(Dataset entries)

■ ■ ■

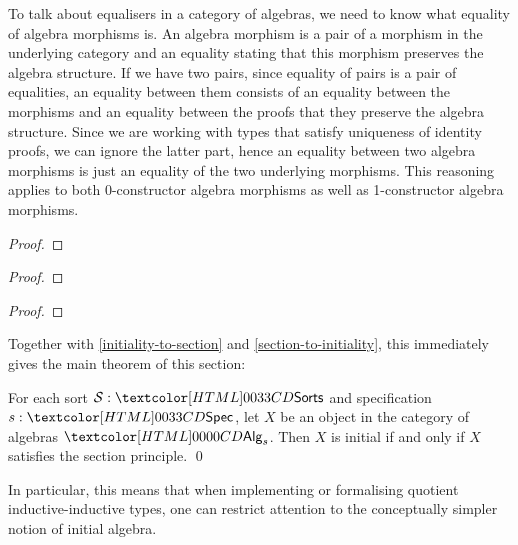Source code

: To talk about equalisers in a category of algebras, we need to know
what equality of algebra morphisms is. An algebra morphism is a pair
of a morphism in the underlying category and an equality stating that
this morphism preserves the algebra structure. If we have two pairs,
since equality of pairs is a pair of equalities, an equality between
them consists of an equality between the morphisms and an equality
between the proofs that they preserve the algebra structure. Since we
are working with types that satisfy uniqueness of identity proofs, we
can ignore the latter part, hence an equality between two algebra
morphisms is just an equality of the two underlying morphisms. This
reasoning applies to both 0-constructor algebra morphisms as well as
1-constructor algebra morphisms.

\begin{lemma}
  
\end{lemma}

\begin{proof}
  
\end{proof}

\begin{proof}
  
\end{proof}

\begin{lemma}
  
\end{lemma}

\begin{proof}
  
\end{proof}

Together with \cref{initiality-to-section} and
\cref{section-to-initiality}, this immediately gives the main theorem
of this section:

\begin{theorem}
\label{thm:main}
  For each sort $\Ss : \sortsty$ and specification $s : \specty$, let $X$
  be an object in the category of algebras $\Alg_s$. Then $X$ is
  initial if and only if $X$ satisfies the section principle. \qed
\end{theorem}

In particular, this means that when implementing or formalising
quotient inductive-inductive types, one can restrict attention to the
conceptually simpler notion of initial algebra.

■ ■ ■

● Exercise requirements: Lines holding the string "proofs" in the records: how many are there? Give only the number.

● Solution to the exercise: 2